Because if it reaches you and has a mag of 20+ PCs will start to burn fate points or die. Each PC in melee will have to face two attacks each round with a damage of 4D10+5 Pen 3. That isn't degrading, it's life threatening.

And as such the degrees of success in ranged combat is relevant, not if you hit. If the players with a Bolter hit only with 1 or 2 bullets, they should be scared. Scared of the hormagaunts reaching them at mag 20+. That's where the tension comes in, especially if you have 2 or 3 hordes charging you.

Example 2:

With Tau Fire Warriors is vice versa: they can shoot a kill-team to death quickly. If a mag 30 horde has Pulse Rifles, you are facing 4 ranged attacks at full auto (4 shots) each with 4D10+2 Pen 4. The kill-team will need good cover and preferably be able to collectively advance under cover to finish them off in close combat.

Example 3:

Now for a lesser threat: Lordsholm Rebel hordes out of Final Sanction. These truly are only meant for degradation: they are not enough of a threat themselves unless in huge humbers (as with Promethium Bridge encounter perhaps). The task of the kill-team is shoot them down or degrade their offensive capabilities so much that they don't present any danger anymore. The danger here is losing Wound Points due to concentrated Heavy Stubber fire or the concentrated fire of a fresh horde. Again, it's advisable to seek cover and put the enemy out.

Calculate it through: a mag 50 horde can sustain some fire and still be 20+ or 30+ in mag. If 30+, then it will be able to make 3 attacks with 3D10+3. That can cost a few Wound Points on a good roll. If they have Heavy Stubbers, I'd rule that 1 of the attacks will be a Heavy Stubber attack (they will try to keep them manned even as they take casualties) - it will be Full-Auto attack at ROF 10 (don't expect though more than 1-3 hits though) with 4D10+4 Pen 2 each.

Please make sure that your kill-team almost always understands the tactical situation; they are very experienced fighters after all.

And to make fights with hordes more interesting you can put mini-games into them - see Final Sanction's turning points.

Erlan said:

If you fight against more powerfull opponents you have a second problem: you kill almost everything with a single hit because of the ridicolously high bonus for BS and the high damage output of almost all starting weapons.
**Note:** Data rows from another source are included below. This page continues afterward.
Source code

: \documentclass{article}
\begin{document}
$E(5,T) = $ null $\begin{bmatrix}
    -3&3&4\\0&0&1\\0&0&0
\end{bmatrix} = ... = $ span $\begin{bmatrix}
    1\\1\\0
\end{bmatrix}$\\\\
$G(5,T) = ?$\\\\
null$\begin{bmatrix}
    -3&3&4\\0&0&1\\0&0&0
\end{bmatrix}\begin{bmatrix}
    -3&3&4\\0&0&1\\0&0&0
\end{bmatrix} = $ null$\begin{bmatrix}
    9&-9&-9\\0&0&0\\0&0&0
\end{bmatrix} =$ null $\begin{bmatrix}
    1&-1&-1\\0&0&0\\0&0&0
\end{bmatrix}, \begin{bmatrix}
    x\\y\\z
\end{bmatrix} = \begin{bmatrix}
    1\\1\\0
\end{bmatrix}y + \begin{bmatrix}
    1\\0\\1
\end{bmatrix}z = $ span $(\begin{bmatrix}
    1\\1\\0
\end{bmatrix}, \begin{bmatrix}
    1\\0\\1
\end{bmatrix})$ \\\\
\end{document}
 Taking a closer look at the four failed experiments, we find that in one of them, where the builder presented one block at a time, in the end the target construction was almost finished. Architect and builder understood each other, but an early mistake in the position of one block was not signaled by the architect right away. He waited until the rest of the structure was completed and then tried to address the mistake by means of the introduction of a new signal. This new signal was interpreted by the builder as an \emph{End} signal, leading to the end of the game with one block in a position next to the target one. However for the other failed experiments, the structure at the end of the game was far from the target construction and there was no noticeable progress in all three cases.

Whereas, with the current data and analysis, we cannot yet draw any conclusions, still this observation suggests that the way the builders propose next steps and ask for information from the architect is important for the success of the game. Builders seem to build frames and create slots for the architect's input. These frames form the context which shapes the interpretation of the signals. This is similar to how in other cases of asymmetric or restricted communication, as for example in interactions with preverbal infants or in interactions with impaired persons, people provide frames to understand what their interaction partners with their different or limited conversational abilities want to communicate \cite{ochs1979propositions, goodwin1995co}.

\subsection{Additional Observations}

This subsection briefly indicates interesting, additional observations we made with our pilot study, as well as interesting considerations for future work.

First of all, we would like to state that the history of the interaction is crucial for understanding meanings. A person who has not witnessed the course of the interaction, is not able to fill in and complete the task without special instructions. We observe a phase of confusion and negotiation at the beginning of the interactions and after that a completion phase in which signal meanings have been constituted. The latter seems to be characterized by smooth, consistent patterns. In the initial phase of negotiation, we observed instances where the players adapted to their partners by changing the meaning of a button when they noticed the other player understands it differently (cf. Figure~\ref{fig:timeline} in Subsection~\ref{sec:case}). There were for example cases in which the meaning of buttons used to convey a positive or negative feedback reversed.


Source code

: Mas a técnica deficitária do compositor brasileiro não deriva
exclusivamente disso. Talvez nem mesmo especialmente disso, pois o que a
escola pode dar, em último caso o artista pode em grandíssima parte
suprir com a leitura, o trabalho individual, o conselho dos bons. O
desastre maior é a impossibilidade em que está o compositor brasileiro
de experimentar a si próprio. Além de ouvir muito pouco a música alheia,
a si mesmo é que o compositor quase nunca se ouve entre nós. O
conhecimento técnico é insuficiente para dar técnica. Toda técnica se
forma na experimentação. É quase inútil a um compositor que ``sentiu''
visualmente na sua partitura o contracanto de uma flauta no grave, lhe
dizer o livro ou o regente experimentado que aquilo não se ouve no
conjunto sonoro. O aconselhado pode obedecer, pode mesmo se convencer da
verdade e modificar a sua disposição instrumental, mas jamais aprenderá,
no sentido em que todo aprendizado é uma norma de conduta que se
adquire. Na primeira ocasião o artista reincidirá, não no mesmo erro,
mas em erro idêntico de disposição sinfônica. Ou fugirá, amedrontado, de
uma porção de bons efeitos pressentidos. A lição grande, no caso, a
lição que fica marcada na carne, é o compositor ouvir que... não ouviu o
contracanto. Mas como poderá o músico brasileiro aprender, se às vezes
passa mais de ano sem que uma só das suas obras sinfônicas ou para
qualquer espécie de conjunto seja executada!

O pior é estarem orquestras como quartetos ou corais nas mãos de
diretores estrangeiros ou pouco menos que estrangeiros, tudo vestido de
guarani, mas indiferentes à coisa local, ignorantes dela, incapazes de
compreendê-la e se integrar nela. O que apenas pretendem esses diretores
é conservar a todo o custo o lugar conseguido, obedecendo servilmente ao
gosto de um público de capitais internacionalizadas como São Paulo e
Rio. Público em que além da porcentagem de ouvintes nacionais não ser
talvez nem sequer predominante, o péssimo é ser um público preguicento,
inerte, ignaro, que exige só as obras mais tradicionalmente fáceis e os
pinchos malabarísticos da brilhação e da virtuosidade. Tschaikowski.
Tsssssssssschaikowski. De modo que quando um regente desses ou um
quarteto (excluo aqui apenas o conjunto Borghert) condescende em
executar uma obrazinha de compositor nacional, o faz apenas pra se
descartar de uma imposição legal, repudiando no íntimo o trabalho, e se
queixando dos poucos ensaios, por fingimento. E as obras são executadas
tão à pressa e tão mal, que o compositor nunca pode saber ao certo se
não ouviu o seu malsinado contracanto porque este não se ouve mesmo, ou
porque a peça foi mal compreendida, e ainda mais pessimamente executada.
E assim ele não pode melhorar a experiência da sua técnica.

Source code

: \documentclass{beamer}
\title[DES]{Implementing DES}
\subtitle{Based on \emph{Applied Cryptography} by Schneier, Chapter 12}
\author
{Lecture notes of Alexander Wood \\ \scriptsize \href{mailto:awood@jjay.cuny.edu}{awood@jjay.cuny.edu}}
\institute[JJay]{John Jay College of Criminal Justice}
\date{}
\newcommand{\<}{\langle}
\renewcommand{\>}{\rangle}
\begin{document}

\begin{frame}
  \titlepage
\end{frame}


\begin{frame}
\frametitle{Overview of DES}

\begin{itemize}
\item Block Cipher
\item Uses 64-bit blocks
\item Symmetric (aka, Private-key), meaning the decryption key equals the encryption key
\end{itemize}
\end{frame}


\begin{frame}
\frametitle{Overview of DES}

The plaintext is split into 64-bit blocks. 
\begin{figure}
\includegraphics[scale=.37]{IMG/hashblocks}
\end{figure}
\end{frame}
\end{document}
And here comes most of the dice rolling into play. you have to throw tons and tons of damage dice. when you fire a heavy bolter you get 7 hits on average (see above). that means you have to make 7 damage rolls. that is stupid ;-)

Thats why i came up with the changes above. My goal was to to do two things:

streamline the combat by making it faster (less damagerolls, simpler way of calculating damage on hordes) and lower the chances of success, because if I will hit in 95%, why should I roll at all?

Is it now clear what I mean?

If you don't use the RAW Righteous Fury rules you don't kill every opponent with starting weapons on the first shot. A Tyranid Warrior, for example, has 48 Wounds with a Soak of 18 barring Penetration. Even if you do hit with all 4 Boltgun rounds, you can't hope to make much more than, say, 30 points coming through in total unless you have hellfire rounds packed. If you do, you'll have to hope that there aren't more Warriors around than there are kill-team members because in close combat they will outclass the average Marine. Again it will be a race against time before they reach the kill-team and start picking people apart.

And about Master-Class enemies - fights against them are usually of the type: kill-team focusses its fire on the enemy as much as it can, kill-team manages to finish off that enemy with 1 or 2 rounds or else heads will be rolling (literally), karma will be burnt and hearts will be broken.